Ernst & Young Agrees To Pay $4 Million Over Lobbying Violations
Posted at 10:47 a.m. on July 15
A national accounting firm has agreed to pay $4 million to settle charges by the Securities and Exchange Commission that the firm violated rules relating to lobbying activities while claiming to be an independent auditor.
In the settlement, Washington Council EY, a unit of Ernst & Young, agreed to pay $4,071,925.98 including disgorgement, interest, and civil penalty. The settlement details the House and Senate lobbying activities of the firm, including letters, meetings, and draft legislation.
The summary of the settlement stated,
“These proceedings arise out of certain legislative advisory services provided by Washington Council EY (“WCEY”), which has been part of EY since 2000.

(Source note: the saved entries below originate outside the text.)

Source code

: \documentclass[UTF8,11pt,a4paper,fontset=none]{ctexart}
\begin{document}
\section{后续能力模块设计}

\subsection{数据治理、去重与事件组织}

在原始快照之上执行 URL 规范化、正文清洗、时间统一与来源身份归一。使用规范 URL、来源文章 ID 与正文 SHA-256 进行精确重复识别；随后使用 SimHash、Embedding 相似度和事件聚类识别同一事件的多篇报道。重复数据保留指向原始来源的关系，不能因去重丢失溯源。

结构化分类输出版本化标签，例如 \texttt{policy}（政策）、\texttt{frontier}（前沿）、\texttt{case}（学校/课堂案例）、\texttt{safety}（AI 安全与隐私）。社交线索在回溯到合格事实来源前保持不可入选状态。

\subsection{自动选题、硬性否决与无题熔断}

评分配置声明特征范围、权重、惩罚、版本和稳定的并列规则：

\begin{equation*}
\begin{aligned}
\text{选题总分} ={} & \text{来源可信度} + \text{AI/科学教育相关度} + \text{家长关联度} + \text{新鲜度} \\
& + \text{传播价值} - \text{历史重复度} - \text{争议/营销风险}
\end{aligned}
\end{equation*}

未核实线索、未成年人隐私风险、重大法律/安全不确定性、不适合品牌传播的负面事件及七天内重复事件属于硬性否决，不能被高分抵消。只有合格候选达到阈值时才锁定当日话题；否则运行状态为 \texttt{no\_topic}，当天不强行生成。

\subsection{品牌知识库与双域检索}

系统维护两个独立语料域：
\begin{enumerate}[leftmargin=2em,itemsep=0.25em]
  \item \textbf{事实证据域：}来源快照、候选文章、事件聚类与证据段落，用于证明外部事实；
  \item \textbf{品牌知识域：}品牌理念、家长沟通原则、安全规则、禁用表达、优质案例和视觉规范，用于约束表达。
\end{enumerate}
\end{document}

“Prior to 2009, certain conduct related to WCEY’s provision of legislative advisory services violated the independence rules with respect to two of EY’s SEC-registrant audit clients. For example, WCEY sent letters urging passage of bills to congressional staff on behalf of one of its clients (hereinafter, “Client A”). These bills were important to Client A’s business interests. In another instance, WCEY asked congressional staff to insert into a bill a provision favorable to Client A. For another audit client (hereinafter, “Client B”), WCEY attempted to persuade congressional offices to withdraw their support for legislation detrimental to that client’s business interests. In addition, WCEY worked closely with congressional staff in drafting an alternative bill more favorable to Client B. WCEY also marked up a draft of the alternative bill, inserting specific language written by Client B, and sent the mark-up to congressional staff.
“Despite providing the services described herein, EY repeatedly represented that it was “independent” in audit reports issued on Client A’s and Client B’s financial statements, which were included or incorporated by reference in public filings with the Commission.
“By doing so, EY violated Rule 2-02(b)(1) of Regulation S-X and caused Client A and Client B to violate Section 13(a) of the Exchange Act and Rule 13a-1 thereunder. EY’s conduct also constituted improper professional conduct pursuant to Section 4C(a)(2) of the Exchange Act and Rule 102(e)(1)(ii) of the Commission’s Rules of Practice.”